→ Required action
What is needed is a faithful transcription of all the data below, pictures excluded.

Records from a data collection

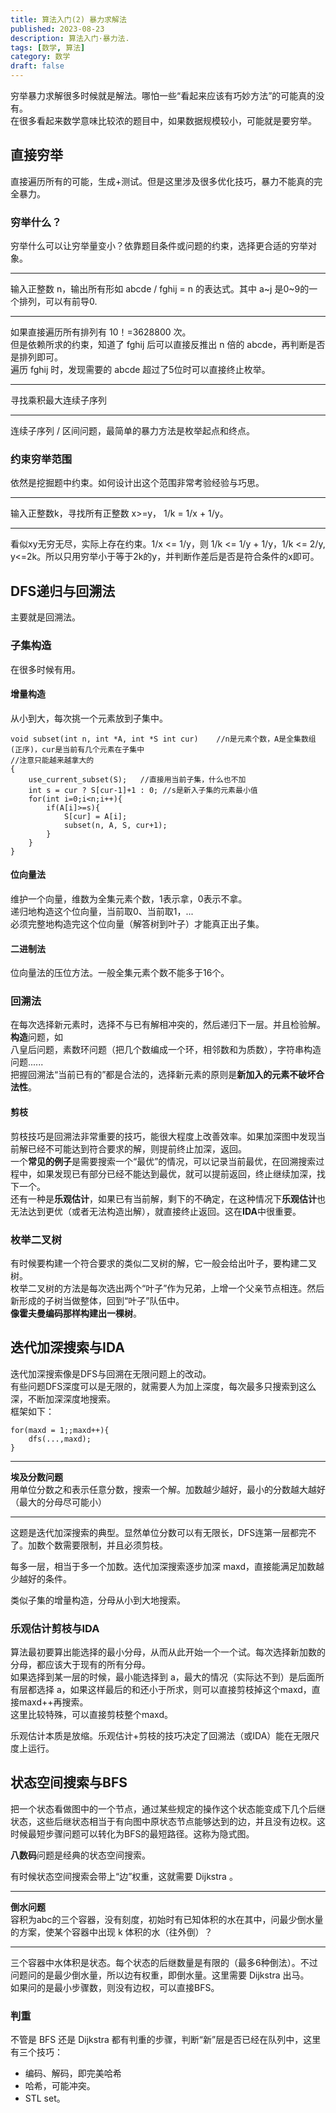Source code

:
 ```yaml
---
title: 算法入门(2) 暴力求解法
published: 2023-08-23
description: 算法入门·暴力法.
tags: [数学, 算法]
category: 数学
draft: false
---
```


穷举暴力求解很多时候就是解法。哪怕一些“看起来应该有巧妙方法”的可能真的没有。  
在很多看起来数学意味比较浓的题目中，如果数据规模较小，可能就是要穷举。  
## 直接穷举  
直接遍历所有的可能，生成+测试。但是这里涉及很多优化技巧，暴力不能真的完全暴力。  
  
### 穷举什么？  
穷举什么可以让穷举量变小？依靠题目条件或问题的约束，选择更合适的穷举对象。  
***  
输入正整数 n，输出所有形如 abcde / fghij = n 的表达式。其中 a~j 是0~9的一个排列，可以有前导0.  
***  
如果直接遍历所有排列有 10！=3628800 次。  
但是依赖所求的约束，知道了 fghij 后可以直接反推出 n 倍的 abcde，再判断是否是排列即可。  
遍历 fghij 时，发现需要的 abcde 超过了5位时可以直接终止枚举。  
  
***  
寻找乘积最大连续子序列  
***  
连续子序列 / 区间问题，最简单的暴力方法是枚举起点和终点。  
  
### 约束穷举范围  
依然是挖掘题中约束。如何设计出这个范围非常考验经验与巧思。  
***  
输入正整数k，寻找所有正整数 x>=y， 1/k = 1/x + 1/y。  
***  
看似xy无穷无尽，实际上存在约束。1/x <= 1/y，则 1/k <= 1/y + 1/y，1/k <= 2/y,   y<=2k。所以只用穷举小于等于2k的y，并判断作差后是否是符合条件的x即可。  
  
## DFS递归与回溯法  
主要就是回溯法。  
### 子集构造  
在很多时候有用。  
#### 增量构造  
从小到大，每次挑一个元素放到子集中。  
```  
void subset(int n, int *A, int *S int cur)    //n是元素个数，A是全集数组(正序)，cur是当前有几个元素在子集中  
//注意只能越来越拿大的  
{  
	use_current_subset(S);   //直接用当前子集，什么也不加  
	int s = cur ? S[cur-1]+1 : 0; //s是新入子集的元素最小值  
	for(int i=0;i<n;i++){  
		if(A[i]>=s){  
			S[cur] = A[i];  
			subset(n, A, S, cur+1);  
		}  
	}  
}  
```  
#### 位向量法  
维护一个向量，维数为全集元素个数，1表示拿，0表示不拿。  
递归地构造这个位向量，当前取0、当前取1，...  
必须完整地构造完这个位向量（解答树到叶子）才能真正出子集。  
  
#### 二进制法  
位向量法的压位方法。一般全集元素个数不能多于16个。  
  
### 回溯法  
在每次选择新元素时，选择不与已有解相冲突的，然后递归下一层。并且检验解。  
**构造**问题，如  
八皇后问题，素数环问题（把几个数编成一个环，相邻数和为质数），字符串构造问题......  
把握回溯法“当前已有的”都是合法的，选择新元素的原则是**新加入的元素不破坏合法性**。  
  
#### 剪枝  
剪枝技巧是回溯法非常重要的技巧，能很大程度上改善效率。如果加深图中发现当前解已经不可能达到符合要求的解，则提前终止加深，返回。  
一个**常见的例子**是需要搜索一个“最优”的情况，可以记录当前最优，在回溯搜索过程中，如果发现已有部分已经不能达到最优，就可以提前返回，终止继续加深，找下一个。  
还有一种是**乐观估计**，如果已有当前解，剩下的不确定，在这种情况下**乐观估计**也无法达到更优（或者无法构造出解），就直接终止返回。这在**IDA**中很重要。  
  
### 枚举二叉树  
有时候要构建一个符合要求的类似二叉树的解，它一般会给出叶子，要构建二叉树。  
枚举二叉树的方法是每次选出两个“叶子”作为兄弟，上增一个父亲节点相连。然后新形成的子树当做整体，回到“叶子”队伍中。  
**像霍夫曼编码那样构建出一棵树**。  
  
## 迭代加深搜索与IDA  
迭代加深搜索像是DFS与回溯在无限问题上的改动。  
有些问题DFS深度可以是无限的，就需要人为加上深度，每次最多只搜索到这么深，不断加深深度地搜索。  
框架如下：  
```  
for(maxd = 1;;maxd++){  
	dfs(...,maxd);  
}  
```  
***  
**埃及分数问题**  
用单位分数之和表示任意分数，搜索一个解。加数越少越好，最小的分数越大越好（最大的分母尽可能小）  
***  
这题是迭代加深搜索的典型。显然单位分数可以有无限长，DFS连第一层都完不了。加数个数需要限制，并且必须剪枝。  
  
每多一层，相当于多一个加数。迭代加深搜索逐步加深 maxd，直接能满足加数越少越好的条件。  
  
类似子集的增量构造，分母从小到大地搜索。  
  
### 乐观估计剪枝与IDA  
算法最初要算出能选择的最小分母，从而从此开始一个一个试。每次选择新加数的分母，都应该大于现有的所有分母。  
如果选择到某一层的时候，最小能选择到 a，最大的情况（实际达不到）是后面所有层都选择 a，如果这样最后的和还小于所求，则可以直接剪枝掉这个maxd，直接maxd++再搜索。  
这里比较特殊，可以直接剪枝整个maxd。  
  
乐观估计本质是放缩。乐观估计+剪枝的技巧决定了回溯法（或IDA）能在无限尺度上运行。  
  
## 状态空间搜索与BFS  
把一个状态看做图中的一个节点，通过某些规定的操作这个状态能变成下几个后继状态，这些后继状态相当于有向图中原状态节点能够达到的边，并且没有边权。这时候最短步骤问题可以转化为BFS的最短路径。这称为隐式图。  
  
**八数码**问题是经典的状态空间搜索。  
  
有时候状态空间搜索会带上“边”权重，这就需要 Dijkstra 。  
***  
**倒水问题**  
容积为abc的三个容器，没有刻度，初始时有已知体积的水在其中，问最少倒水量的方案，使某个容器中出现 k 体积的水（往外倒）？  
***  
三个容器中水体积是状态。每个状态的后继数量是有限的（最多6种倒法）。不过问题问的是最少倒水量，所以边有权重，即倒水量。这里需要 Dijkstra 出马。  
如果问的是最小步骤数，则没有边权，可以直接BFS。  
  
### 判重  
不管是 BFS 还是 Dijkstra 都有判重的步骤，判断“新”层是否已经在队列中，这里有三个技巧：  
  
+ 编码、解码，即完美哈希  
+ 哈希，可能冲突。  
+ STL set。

→ Response for this exercise
Source code

:
 ```yaml
---
title: 算法入门(2) 暴力求解法
published: 2023-08-23
description: 算法入门·暴力法.
tags: [数学, 算法]
category: 数学
draft: false
---
```


穷举暴力求解很多时候就是解法。哪怕一些“看起来应该有巧妙方法”的可能真的没有。  
在很多看起来数学意味比较浓的题目中，如果数据规模较小，可能就是要穷举。  
## 直接穷举  
直接遍历所有的可能，生成+测试。但是这里涉及很多优化技巧，暴力不能真的完全暴力。  
  
### 穷举什么？  
穷举什么可以让穷举量变小？依靠题目条件或问题的约束，选择更合适的穷举对象。  
***  
输入正整数 n，输出所有形如 abcde / fghij = n 的表达式。其中 a~j 是0~9的一个排列，可以有前导0.  
***  
如果直接遍历所有排列有 10！=3628800 次。  
但是依赖所求的约束，知道了 fghij 后可以直接反推出 n 倍的 abcde，再判断是否是排列即可。  
遍历 fghij 时，发现需要的 abcde 超过了5位时可以直接终止枚举。  
  
***  
寻找乘积最大连续子序列  
***  
连续子序列 / 区间问题，最简单的暴力方法是枚举起点和终点。  
  
### 约束穷举范围  
依然是挖掘题中约束。如何设计出这个范围非常考验经验与巧思。  
***  
输入正整数k，寻找所有正整数 x>=y， 1/k = 1/x + 1/y。  
***  
看似xy无穷无尽，实际上存在约束。1/x <= 1/y，则 1/k <= 1/y + 1/y，1/k <= 2/y,   y<=2k。所以只用穷举小于等于2k的y，并判断作差后是否是符合条件的x即可。  
  
## DFS递归与回溯法  
主要就是回溯法。  
### 子集构造  
在很多时候有用。  
#### 增量构造  
从小到大，每次挑一个元素放到子集中。  
```  
void subset(int n, int *A, int *S int cur)    //n是元素个数，A是全集数组(正序)，cur是当前有几个元素在子集中  
//注意只能越来越拿大的  
{  
	use_current_subset(S);   //直接用当前子集，什么也不加  
	int s = cur ? S[cur-1]+1 : 0; //s是新入子集的元素最小值  
	for(int i=0;i<n;i++){  
		if(A[i]>=s){  
			S[cur] = A[i];  
			subset(n, A, S, cur+1);  
		}  
	}  
}  
```  
#### 位向量法  
维护一个向量，维数为全集元素个数，1表示拿，0表示不拿。  
递归地构造这个位向量，当前取0、当前取1，...  
必须完整地构造完这个位向量（解答树到叶子）才能真正出子集。  
  
#### 二进制法  
位向量法的压位方法。一般全集元素个数不能多于16个。  
  
### 回溯法  
在每次选择新元素时，选择不与已有解相冲突的，然后递归下一层。并且检验解。  
**构造**问题，如  
八皇后问题，素数环问题（把几个数编成一个环，相邻数和为质数），字符串构造问题......  
把握回溯法“当前已有的”都是合法的，选择新元素的原则是**新加入的元素不破坏合法性**。  
  
#### 剪枝  
剪枝技巧是回溯法非常重要的技巧，能很大程度上改善效率。如果加深图中发现当前解已经不可能达到符合要求的解，则提前终止加深，返回。  
一个**常见的例子**是需要搜索一个“最优”的情况，可以记录当前最优，在回溯搜索过程中，如果发现已有部分已经不能达到最优，就可以提前返回，终止继续加深，找下一个。  
还有一种是**乐观估计**，如果已有当前解，剩下的不确定，在这种情况下**乐观估计**也无法达到更优（或者无法构造出解），就直接终止返回。这在**IDA**中很重要。  
  
### 枚举二叉树  
有时候要构建一个符合要求的类似二叉树的解，它一般会给出叶子，要构建二叉树。  
枚举二叉树的方法是每次选出两个“叶子”作为兄弟，上增一个父亲节点相连。然后新形成的子树当做整体，回到“叶子”队伍中。  
**像霍夫曼编码那样构建出一棵树**。  
  
## 迭代加深搜索与IDA  
迭代加深搜索像是DFS与回溯在无限问题上的改动。  
有些问题DFS深度可以是无限的，就需要人为加上深度，每次最多只搜索到这么深，不断加深深度地搜索。  
框架如下：  
```  
for(maxd = 1;;maxd++){  
	dfs(...,maxd);  
}  
```  
***  
**埃及分数问题**  
用单位分数之和表示任意分数，搜索一个解。加数越少越好，最小的分数越大越好（最大的分母尽可能小）  
***  
这题是迭代加深搜索的典型。显然单位分数可以有无限长，DFS连第一层都完不了。加数个数需要限制，并且必须剪枝。  
  
每多一层，相当于多一个加数。迭代加深搜索逐步加深 maxd，直接能满足加数越少越好的条件。  
  
类似子集的增量构造，分母从小到大地搜索。  
  
### 乐观估计剪枝与IDA  
算法最初要算出能选择的最小分母，从而从此开始一个一个试。每次选择新加数的分母，都应该大于现有的所有分母。  
如果选择到某一层的时候，最小能选择到 a，最大的情况（实际达不到）是后面所有层都选择 a，如果这样最后的和还小于所求，则可以直接剪枝掉这个maxd，直接maxd++再搜索。  
这里比较特殊，可以直接剪枝整个maxd。  
  
乐观估计本质是放缩。乐观估计+剪枝的技巧决定了回溯法（或IDA）能在无限尺度上运行。  
  
## 状态空间搜索与BFS  
把一个状态看做图中的一个节点，通过某些规定的操作这个状态能变成下几个后继状态，这些后继状态相当于有向图中原状态节点能够达到的边，并且没有边权。这时候最短步骤问题可以转化为BFS的最短路径。这称为隐式图。  
  
**八数码**问题是经典的状态空间搜索。  
  
有时候状态空间搜索会带上“边”权重，这就需要 Dijkstra 。  
***  
**倒水问题**  
容积为abc的三个容器，没有刻度，初始时有已知体积的水在其中，问最少倒水量的方案，使某个容器中出现 k 体积的水（往外倒）？  
***  
三个容器中水体积是状态。每个状态的后继数量是有限的（最多6种倒法）。不过问题问的是最少倒水量，所以边有权重，即倒水量。这里需要 Dijkstra 出马。  
如果问的是最小步骤数，则没有边权，可以直接BFS。  
  
### 判重  
不管是 BFS 还是 Dijkstra 都有判重的步骤，判断“新”层是否已经在队列中，这里有三个技巧：  
  
+ 编码、解码，即完美哈希  
+ 哈希，可能冲突。  
+ STL set。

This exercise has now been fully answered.